§ What to produce:
For the listing below, count the lines that contain "sagemath" and report only the number.

Top of Data in this exercise

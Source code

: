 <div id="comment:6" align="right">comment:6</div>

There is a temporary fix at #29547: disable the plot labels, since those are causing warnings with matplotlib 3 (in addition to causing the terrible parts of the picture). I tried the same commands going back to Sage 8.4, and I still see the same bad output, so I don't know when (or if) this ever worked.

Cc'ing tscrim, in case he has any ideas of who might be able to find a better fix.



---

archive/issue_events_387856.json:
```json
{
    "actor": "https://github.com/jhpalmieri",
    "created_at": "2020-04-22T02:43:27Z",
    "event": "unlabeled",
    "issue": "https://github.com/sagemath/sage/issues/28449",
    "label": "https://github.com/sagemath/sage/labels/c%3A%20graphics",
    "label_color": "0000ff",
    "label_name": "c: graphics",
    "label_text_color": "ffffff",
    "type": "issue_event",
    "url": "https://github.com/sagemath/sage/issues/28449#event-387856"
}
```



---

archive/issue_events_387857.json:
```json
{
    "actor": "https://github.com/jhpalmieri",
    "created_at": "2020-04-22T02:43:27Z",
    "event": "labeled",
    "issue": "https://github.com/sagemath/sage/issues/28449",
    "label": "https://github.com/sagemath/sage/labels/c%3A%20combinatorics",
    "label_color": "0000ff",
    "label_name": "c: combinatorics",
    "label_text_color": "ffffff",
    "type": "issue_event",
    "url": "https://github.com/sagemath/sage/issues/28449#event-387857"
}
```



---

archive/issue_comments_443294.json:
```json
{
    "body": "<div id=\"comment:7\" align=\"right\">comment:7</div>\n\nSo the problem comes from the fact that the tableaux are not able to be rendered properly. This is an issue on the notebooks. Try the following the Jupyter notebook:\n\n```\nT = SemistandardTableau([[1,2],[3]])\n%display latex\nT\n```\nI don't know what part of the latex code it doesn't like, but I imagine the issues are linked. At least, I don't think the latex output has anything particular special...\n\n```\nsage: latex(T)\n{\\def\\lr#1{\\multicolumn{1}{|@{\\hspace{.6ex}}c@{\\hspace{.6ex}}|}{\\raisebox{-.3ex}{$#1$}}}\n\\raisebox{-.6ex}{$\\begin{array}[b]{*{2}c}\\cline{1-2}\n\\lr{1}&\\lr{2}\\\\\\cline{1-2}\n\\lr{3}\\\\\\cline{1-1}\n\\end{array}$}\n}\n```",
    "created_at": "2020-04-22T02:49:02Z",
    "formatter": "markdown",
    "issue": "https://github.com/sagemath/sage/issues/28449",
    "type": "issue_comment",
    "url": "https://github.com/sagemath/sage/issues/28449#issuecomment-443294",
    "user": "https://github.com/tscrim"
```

Bottom of Data in this exercise

§ The answer:
8